It creates the spheres using CGAL's subdivision functionality aiming for some specified maximum error, so that the large sphere has a lot more facets than the smaller one. While the difference operation takes ~80% of the total calculation time, conversion to Nef of the large sphere does take a non-negligible amount of time (~7s). The final step, which is conversion of the difference result from Nef to surface mesh, (which happens for a reason that is unimportant for the purposes of the present discussion) also takes a relatively significant amount of time (relative to the subdivision operations for instance).

Compare with the same operation carried out using corefinement:

$0 = sphere(1,1/1000) (stored: 43474ded6e9b1923.o, facets: 5120, halfedges: 15360, vertices: 2562, in: 0.059s)
$1 = sphere(2,1/1000) (stored: 2fafd0c2b114361e.o, facets: 20480, halfedges: 61440, vertices: 10242, in: 0.24s)
$2 = difference($1,$0) (stored: 3c3c31efdd8df4b3.o, facets: 25600, halfedges: 76800, vertices: 12804, in: 3s)
$3 = mesh($2) (stored: c3d7f7fbcd79d5ae.o, facets: 25600, edges: 38400, halfedges: 76800, vertices: 12804, in: 0.17s)

Again, most of the speedup comes from the relative speeds of the boolean operations themselves, but still, the conversion to Nef of the large sphere alone takes about twice as long as the whole corefinement-based construction.

These measurements are based on unoptimized (-O0 -g etc.) code and I haven't verified them, so take them with a pinch of salt.

GilesBathgate commented 2 years ago

@dpapavas Like I said, Nef needs to calculate facet normals, if your surface mesh is all triangles its at least not using newells method now. I think during construction Nef also does a simplify() step. Actually, another optimisation was #5470 where previously it seemed to be doing the simplification process twice (accidentally we think)

So yeah if your ultimate goal is to avoid Nef, and do PMP corefine, you should go down the direct surface_mesh to disk cache route as already discussed.

Alternatively, I am looking at further optimising Nef_3, because it creates cleaner geometry and handles incomplete meshes such as shells, surfaces, and ariels. (in addition to bounded volumes)

dpapavas commented 2 years ago

Yes, the only thing I don't remember is what if EPECK is used (that is, is the call to exact() done internally).

The call to exact() is not done, as far as I can see, but the whole point gets converted (from EPECK to a Simple_cartesian kernel in my case) via get_point and Type_converter below.

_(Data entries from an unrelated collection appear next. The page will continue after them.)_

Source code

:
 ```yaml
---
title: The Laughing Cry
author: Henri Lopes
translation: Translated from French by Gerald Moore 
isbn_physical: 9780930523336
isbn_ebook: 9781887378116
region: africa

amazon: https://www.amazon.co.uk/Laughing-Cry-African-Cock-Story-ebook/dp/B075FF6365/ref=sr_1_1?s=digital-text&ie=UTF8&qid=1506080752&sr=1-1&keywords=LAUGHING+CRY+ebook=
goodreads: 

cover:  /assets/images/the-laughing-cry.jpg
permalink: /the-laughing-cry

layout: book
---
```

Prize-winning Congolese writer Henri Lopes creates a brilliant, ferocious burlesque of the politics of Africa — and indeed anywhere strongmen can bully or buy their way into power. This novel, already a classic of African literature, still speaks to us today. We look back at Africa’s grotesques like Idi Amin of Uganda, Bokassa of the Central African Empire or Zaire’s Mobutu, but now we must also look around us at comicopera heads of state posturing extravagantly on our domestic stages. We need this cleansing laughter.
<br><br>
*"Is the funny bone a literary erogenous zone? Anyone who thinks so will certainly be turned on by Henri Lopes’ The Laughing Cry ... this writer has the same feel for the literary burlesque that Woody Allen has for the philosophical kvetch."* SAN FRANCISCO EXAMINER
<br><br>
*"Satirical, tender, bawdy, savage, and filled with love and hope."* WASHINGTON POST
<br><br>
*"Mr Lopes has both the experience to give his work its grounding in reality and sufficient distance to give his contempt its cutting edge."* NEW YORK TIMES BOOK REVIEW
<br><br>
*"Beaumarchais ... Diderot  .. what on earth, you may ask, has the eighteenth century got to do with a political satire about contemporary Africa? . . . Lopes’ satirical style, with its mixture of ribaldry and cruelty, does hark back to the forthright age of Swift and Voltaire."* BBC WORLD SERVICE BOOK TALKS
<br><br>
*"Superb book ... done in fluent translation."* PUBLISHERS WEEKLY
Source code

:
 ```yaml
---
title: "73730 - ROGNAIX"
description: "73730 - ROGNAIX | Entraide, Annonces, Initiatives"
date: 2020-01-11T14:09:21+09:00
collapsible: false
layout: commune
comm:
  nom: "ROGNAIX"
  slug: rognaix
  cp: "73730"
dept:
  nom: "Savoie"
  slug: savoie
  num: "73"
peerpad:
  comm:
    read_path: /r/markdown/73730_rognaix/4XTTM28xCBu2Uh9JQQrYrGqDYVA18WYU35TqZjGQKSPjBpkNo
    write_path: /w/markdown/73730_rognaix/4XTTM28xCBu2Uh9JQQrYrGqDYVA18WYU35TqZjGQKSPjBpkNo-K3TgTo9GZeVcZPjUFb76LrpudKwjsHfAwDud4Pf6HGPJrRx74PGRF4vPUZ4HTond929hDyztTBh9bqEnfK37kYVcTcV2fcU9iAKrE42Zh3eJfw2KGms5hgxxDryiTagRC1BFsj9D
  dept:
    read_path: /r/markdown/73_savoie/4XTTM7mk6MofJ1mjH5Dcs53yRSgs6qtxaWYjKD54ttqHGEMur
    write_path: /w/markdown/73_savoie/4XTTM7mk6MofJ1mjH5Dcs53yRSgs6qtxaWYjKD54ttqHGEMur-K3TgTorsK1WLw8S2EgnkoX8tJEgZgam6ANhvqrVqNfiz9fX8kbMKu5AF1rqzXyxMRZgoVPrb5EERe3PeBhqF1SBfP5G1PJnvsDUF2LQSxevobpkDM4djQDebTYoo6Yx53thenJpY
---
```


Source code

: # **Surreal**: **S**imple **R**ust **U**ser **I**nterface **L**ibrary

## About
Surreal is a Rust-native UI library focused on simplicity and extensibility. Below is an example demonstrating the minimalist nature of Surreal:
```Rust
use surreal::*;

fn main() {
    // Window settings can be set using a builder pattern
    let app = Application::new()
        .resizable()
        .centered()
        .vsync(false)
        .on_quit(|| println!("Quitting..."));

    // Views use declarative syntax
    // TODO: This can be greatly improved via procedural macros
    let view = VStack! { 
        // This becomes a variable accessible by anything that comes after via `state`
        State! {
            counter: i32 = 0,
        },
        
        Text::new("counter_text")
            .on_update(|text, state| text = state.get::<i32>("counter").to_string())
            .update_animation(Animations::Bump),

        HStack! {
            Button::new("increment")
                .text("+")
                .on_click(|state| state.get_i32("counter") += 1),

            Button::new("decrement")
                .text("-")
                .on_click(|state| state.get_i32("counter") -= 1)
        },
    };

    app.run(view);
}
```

https://github.com/CGAL/cgal/blob/c55273565107d366e3cd325c39f4bf5e27ec10bb/Nef_3/include/CGAL/Nef_3/SNC_io_parser.h#L95-L110

The point is then output in homegeneous form as @GilesBathgate already mentioned. So I'll asume that I can use this format for my purposes and implement a custom aribrary-precision format for Polyhedron_3 and Surface_mesh objects. Many thanks to everyone for their help!

GilesBathgate commented 2 years ago

@dpapavas Yes I think homogeneous should be more compact in ascii because there is only one common denominator for the x,y,z values of the point ie hx,hy,hz,hw., of course a binary format would be better if disk space is an issue.

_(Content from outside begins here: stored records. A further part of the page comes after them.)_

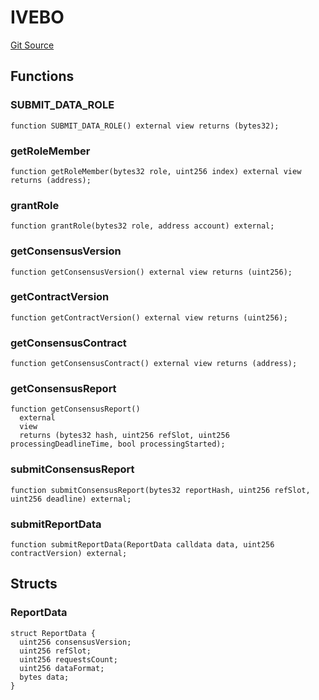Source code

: # IVEBO

[Git Source](https://github.com/lidofinance/community-staking-module/blob/ed13582ed87bf90a004e225eef6ca845b31d396d/src/interfaces/IVEBO.sol)

## Functions

### SUBMIT_DATA_ROLE

```solidity
function SUBMIT_DATA_ROLE() external view returns (bytes32);
```

### getRoleMember

```solidity
function getRoleMember(bytes32 role, uint256 index) external view returns (address);
```

### grantRole

```solidity
function grantRole(bytes32 role, address account) external;
```

### getConsensusVersion

```solidity
function getConsensusVersion() external view returns (uint256);
```

### getContractVersion

```solidity
function getContractVersion() external view returns (uint256);
```

### getConsensusContract

```solidity
function getConsensusContract() external view returns (address);
```

### getConsensusReport

```solidity
function getConsensusReport()
  external
  view
  returns (bytes32 hash, uint256 refSlot, uint256 processingDeadlineTime, bool processingStarted);
```

### submitConsensusReport

```solidity
function submitConsensusReport(bytes32 reportHash, uint256 refSlot, uint256 deadline) external;
```

### submitReportData

```solidity
function submitReportData(ReportData calldata data, uint256 contractVersion) external;
```

## Structs

### ReportData

```solidity
struct ReportData {
  uint256 consensusVersion;
  uint256 refSlot;
  uint256 requestsCount;
  uint256 dataFormat;
  bytes data;
}
```
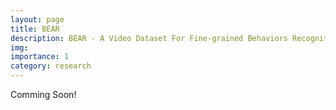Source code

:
 ```yaml
---
layout: page
title: BEAR
description: BEAR - A Video Dataset For Fine-grained Behaviors Recognition Oriented with Action and Environment Factors (ICME-2025)
img: 
importance: 1
category: research
---
```


Comming Soon!
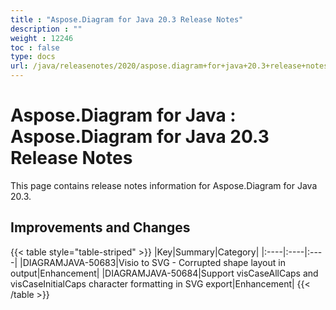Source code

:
 ```yaml
---
title : "Aspose.Diagram for Java 20.3 Release Notes" 
description : "" 
weight : 12246 
toc : false
type: docs
url: /java/releasenotes/2020/aspose.diagram+for+java+20.3+release+notes/
---
```


# Aspose.Diagram for Java : Aspose.Diagram for Java 20.3 Release Notes


This page contains release notes information for Aspose.Diagram for Java 20.3.

## Improvements and Changes

{{< table style="table-striped" >}}
|Key|Summary|Category|
|:----|:----|:----|
|DIAGRAMJAVA-50683|Visio to SVG - Corrupted shape layout in output|Enhancement|
|DIAGRAMJAVA-50684|Support visCaseAllCaps and visCaseInitialCaps character formatting in SVG export|Enhancement|
{{< /table >}}

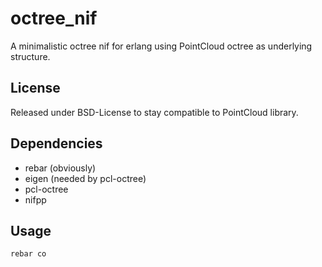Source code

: octree_nif
==========

A minimalistic octree nif for erlang using PointCloud octree as underlying structure.

License
-------
Released under BSD-License to stay compatible to PointCloud library.

Dependencies
-----

* rebar (obviously)
* eigen (needed by pcl-octree)
* pcl-octree 
* nifpp 
 

Usage
-----

```bash
rebar co
```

afabri commented 2 years ago

Note that you geometrically get the same thing but with an Exact_predicates_exact_constructions_kernel it will cost some time to compute exact rationals because internally it stores objects as approximation with interval arithmetic plus the construction graph. The latter will be executed when calling exact().

For the Surface_mesh I am wondering if we should offer a serialize à la boost. I don't feel comfortable to store quotients in a .off file as a file extension somehow is a promise for what you can expect in the file. And as a Surface_mesh is essentially a bunch of arrays storing int for indices this should basically some lines of code.

GilesBathgate commented 2 years ago

Note that you geometrically get the same thing but with an Exact_predicates_exact_constructions_kernel it will cost some time to compute exact rationals because internally it stores objects as approximation with interval arithmetic plus the construction graph.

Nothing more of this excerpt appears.